*DATA TO USE:*
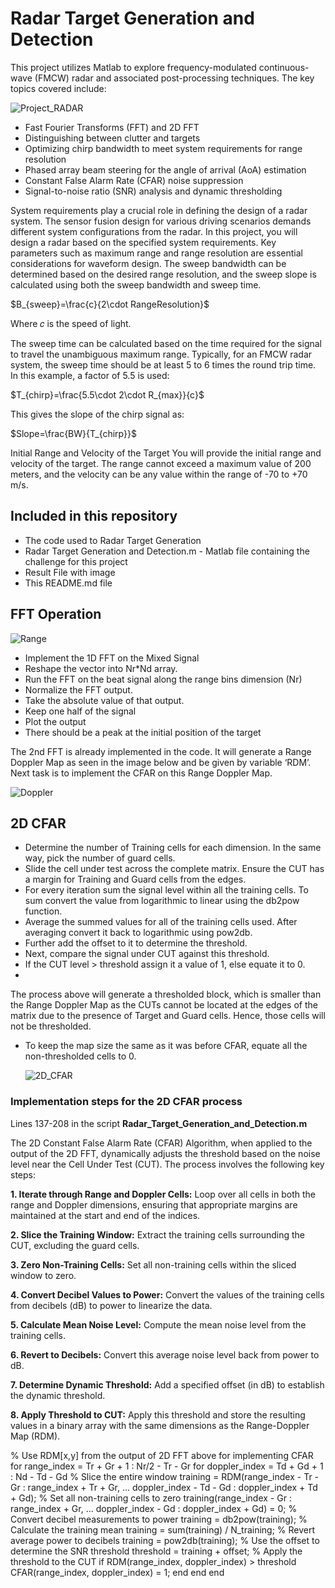 # Radar Target Generation and Detection

This project utilizes Matlab to explore frequency-modulated continuous-wave (FMCW) radar and associated post-processing techniques. The key topics covered include:

![Project_RADAR](https://github.com/1Px-Vision/Vision-Based-Off-Road-Hazard-Detection-for-Freespace-Navigation/blob/main/Project_Radar_Target_Generation%20_and_Detection/Project_RADAR.jpg)

* Fast Fourier Transforms (FFT) and 2D FFT
* Distinguishing between clutter and targets
* Optimizing chirp bandwidth to meet system requirements for range resolution
* Phased array beam steering for the angle of arrival (AoA) estimation
* Constant False Alarm Rate (CFAR) noise suppression
* Signal-to-noise ratio (SNR) analysis and dynamic thresholding


System requirements play a crucial role in defining the design of a radar system. The sensor fusion design for various driving scenarios demands different system configurations from the radar. In this project, you will design a radar based on the specified system requirements. Key parameters such as maximum range and range resolution are essential considerations for waveform design. The sweep bandwidth can be determined based on the desired range resolution, and the sweep slope is calculated using both the sweep bandwidth and sweep time.

 $B_{sweep}=\frac{c}{2\cdot RangeResolution}$

Where 𝑐 is the speed of light.

The sweep time can be calculated based on the time required for the signal to travel the unambiguous maximum range. Typically, for an FMCW radar system, the sweep time should be at least 5 to 6 times the round trip time. In this example, a factor of 5.5 is used:

$T_{chirp}=\frac{5.5\cdot 2\cdot R_{max}}{c}$

This gives the slope of the chirp signal as:

$Slope=\frac{BW}{T_{chirp}}$

Initial Range and Velocity of the Target
You will provide the initial range and velocity of the target. The range cannot exceed a maximum value of 200 meters, and the velocity can be any value within the range of -70 to +70 m/s.

## Included in this repository 

* The code used to Radar Target Generation
* Radar Target Generation and Detection.m - Matlab file containing the challenge for this project
* Result File with image 
* This README.md file

## FFT Operation

![Range](https://github.com/1Px-Vision/Vision-Based-Off-Road-Hazard-Detection-for-Freespace-Navigation/blob/main/Project_Radar_Target_Generation%20_and_Detection/Results/Fig_Range.jpg)

* Implement the 1D FFT on the Mixed Signal
* Reshape the vector into Nr*Nd array.
* Run the FFT on the beat signal along the range bins dimension (Nr)
* Normalize the FFT output.
* Take the absolute value of that output.
* Keep one half of the signal
* Plot the output
* There should be a peak at the initial position of the target

The 2nd FFT is already implemented in the code. It will generate a Range Doppler Map as seen in the image below and be given by variable ‘RDM’. Next task is to implement the CFAR on this Range Doppler Map.

![Doppler](https://github.com/1Px-Vision/Vision-Based-Off-Road-Hazard-Detection-for-Freespace-Navigation/blob/main/Project_Radar_Target_Generation%20_and_Detection/Results/Fig_Doppler.jpg)

## 2D CFAR

* Determine the number of Training cells for each dimension. In the same way, pick the number of guard cells.
* Slide the cell under test across the complete matrix. Ensure the CUT has a margin for Training and Guard cells from the edges.
* For every iteration sum the signal level within all the training cells. To sum convert the value from logarithmic to linear using the db2pow function.
* Average the summed values for all of the training cells used. After averaging convert it back to logarithmic using pow2db.
* Further add the offset to it to determine the threshold.
* Next, compare the signal under CUT against this threshold.
* If the CUT level > threshold assign it a value of 1, else equate it to 0.
* 
The process above will generate a thresholded block, which is smaller than the Range Doppler Map as the CUTs cannot be located at the edges of the matrix due to the presence of Target and Guard cells. Hence, those cells will not be thresholded.

* To keep the map size the same as it was before CFAR, equate all the non-thresholded cells to 0.

  ![2D_CFAR](https://github.com/1Px-Vision/Vision-Based-Off-Road-Hazard-Detection-for-Freespace-Navigation/blob/main/Project_Radar_Target_Generation%20_and_Detection/Results/Fig_2D_CFAR.jpg)

### Implementation steps for the 2D CFAR process

Lines 137-208 in the script **Radar_Target_Generation_and_Detection.m**

The 2D Constant False Alarm Rate (CFAR) Algorithm, when applied to the output of the 2D FFT, dynamically adjusts the threshold based on the noise level near the Cell Under Test (CUT). The process involves the following key steps:

**1. Iterate through Range and Doppler Cells:**
Loop over all cells in both the range and Doppler dimensions, ensuring that appropriate margins are maintained at the start and end of the indices.

**2. Slice the Training Window:**
Extract the training cells surrounding the CUT, excluding the guard cells.

**3. Zero Non-Training Cells:**
Set all non-training cells within the sliced window to zero.

**4. Convert Decibel Values to Power:**
Convert the values of the training cells from decibels (dB) to power to linearize the data.

**5. Calculate Mean Noise Level:**
Compute the mean noise level from the training cells.

**6. Revert to Decibels:**
Convert this average noise level back from power to dB.

**7. Determine Dynamic Threshold:**
Add a specified offset (in dB) to establish the dynamic threshold.

**8. Apply Threshold to CUT:**
Apply this threshold and store the resulting values in a binary array with the same dimensions as the Range-Doppler Map (RDM).

% Use RDM[x,y] from the output of 2D FFT above for implementing CFAR
for range_index = Tr + Gr + 1 : Nr/2 - Tr - Gr
    for doppler_index = Td + Gd + 1 : Nd - Td - Gd
        % Slice the entire window
        training = RDM(range_index - Tr - Gr : range_index + Tr + Gr, ...
                       doppler_index - Td - Gd : doppler_index + Td + Gd);
        % Set all non-training cells to zero
        training(range_index - Gr : range_index + Gr, ...
                 doppler_index - Gd : doppler_index + Gd) = 0;
        % Convert decibel measurements to power
        training = db2pow(training);
        % Calculate the training mean
        training = sum(training) / N_training;
        % Revert average power to decibels
        training = pow2db(training);
        % Use the offset to determine the SNR threshold
        threshold = training + offset;
        % Apply the threshold to the CUT
        if RDM(range_index, doppler_index) > threshold
            CFAR(range_index, doppler_index) = 1;
        end
    end
end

*PROBLEM TO WORK ON:*
Transcribe exactly each line of the records from the start up to and including the one with "and dynamic thresholding", and leave out every picture.

*EXPECTED ANSWER:*
 # Radar Target Generation and Detection

This project utilizes Matlab to explore frequency-modulated continuous-wave (FMCW) radar and associated post-processing techniques. The key topics covered include:

![Project_RADAR](https://github.com/1Px-Vision/Vision-Based-Off-Road-Hazard-Detection-for-Freespace-Navigation/blob/main/Project_Radar_Target_Generation%20_and_Detection/Project_RADAR.jpg)

* Fast Fourier Transforms (FFT) and 2D FFT
* Distinguishing between clutter and targets
* Optimizing chirp bandwidth to meet system requirements for range resolution
* Phased array beam steering for the angle of arrival (AoA) estimation
* Constant False Alarm Rate (CFAR) noise suppression
* Signal-to-noise ratio (SNR) analysis and dynamic thresholding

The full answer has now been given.